### Assigned task
Which lines of the data contain the string "origin"? Copy every one of them.

━━━ The data

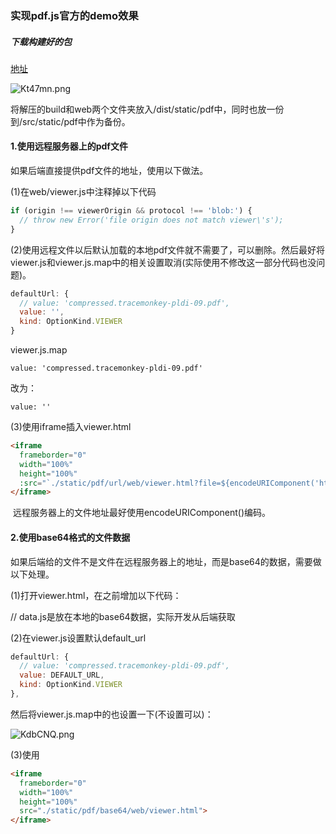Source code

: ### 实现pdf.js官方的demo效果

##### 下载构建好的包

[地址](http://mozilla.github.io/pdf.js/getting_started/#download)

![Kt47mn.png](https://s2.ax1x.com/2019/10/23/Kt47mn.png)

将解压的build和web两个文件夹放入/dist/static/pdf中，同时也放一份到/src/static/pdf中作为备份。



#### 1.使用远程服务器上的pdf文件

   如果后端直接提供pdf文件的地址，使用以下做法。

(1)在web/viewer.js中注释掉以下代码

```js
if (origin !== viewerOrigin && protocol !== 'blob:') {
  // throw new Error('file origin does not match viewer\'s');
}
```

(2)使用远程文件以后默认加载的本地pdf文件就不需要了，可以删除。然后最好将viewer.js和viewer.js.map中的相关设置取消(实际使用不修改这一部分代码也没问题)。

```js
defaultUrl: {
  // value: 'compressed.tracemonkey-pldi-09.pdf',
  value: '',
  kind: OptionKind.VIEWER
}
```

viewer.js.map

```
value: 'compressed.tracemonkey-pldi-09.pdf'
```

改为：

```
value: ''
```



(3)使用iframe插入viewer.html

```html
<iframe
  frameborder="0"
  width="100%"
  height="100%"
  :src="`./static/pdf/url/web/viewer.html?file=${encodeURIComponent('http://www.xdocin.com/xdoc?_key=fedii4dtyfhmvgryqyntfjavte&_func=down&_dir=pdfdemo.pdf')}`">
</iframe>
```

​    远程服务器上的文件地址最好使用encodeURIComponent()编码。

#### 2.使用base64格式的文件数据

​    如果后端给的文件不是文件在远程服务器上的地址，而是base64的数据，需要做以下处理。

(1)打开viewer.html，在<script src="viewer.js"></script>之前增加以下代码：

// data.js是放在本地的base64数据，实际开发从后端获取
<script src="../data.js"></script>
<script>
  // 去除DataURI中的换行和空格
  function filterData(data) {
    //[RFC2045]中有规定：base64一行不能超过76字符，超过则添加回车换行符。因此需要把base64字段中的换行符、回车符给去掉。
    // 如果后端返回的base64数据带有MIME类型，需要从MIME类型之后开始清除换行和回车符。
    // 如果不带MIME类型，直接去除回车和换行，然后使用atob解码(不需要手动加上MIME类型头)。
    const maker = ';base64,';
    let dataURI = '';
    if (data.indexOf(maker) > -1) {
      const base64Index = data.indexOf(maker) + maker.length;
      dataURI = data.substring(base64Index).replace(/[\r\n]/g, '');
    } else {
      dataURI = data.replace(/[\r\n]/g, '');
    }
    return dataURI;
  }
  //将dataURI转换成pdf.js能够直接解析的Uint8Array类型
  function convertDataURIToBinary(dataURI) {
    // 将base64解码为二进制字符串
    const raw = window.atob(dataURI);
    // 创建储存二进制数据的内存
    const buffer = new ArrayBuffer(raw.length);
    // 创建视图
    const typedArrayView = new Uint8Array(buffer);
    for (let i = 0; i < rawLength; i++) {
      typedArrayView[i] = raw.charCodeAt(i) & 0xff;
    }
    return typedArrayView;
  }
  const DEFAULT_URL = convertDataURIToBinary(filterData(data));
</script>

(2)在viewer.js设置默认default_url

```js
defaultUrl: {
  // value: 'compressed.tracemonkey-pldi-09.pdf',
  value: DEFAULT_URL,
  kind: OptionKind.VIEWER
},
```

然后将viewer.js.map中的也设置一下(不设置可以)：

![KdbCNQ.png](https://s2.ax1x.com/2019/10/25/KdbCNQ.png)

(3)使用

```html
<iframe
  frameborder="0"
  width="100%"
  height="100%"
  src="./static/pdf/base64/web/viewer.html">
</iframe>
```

━━━━━━
━━━ The data

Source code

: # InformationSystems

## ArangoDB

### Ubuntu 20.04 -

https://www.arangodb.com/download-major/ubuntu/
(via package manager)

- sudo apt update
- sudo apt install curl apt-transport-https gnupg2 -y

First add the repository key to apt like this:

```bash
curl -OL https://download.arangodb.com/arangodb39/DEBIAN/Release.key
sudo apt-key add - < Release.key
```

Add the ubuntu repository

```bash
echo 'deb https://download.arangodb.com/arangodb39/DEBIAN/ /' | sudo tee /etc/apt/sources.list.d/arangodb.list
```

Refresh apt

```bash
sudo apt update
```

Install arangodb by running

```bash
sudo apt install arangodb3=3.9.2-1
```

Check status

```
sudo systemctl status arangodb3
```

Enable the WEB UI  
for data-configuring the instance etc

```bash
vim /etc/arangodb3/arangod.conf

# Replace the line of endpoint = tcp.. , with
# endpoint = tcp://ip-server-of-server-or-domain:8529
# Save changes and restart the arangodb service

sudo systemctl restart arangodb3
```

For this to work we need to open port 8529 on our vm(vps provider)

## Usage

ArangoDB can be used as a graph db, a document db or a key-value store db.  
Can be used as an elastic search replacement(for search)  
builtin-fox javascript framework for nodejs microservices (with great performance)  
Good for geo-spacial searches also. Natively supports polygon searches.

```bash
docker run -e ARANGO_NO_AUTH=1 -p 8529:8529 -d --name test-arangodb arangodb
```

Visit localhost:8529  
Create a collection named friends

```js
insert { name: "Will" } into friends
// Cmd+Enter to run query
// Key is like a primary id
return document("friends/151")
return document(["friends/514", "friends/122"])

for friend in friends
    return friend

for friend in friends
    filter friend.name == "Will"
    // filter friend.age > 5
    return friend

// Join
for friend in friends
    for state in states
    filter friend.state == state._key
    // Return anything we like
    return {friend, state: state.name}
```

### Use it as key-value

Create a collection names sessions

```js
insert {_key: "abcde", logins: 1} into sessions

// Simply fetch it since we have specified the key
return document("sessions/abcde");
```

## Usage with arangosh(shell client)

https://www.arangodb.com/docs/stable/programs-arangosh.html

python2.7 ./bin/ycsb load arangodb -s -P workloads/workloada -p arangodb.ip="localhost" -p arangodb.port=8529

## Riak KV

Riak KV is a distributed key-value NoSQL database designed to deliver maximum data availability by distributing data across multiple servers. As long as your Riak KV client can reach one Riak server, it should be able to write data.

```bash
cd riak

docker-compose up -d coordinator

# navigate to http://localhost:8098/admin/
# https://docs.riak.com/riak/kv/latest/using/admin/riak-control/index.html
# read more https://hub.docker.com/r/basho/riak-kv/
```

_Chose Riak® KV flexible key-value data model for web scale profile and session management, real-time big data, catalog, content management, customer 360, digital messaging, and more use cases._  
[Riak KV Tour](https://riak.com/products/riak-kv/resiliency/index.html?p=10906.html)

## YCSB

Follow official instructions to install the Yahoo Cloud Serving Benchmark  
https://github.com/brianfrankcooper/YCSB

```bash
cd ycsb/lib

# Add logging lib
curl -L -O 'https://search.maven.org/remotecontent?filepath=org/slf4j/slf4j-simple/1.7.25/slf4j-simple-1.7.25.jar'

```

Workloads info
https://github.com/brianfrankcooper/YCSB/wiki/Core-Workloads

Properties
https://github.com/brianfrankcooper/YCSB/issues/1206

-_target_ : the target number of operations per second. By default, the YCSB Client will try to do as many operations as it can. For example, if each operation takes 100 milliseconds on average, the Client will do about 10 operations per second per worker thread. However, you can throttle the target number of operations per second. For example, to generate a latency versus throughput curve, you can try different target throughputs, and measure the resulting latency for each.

━━━━━━

### Completed exercise
if (origin !== viewerOrigin && protocol !== 'blob:') {
  // throw new Error('file origin does not match viewer\'s');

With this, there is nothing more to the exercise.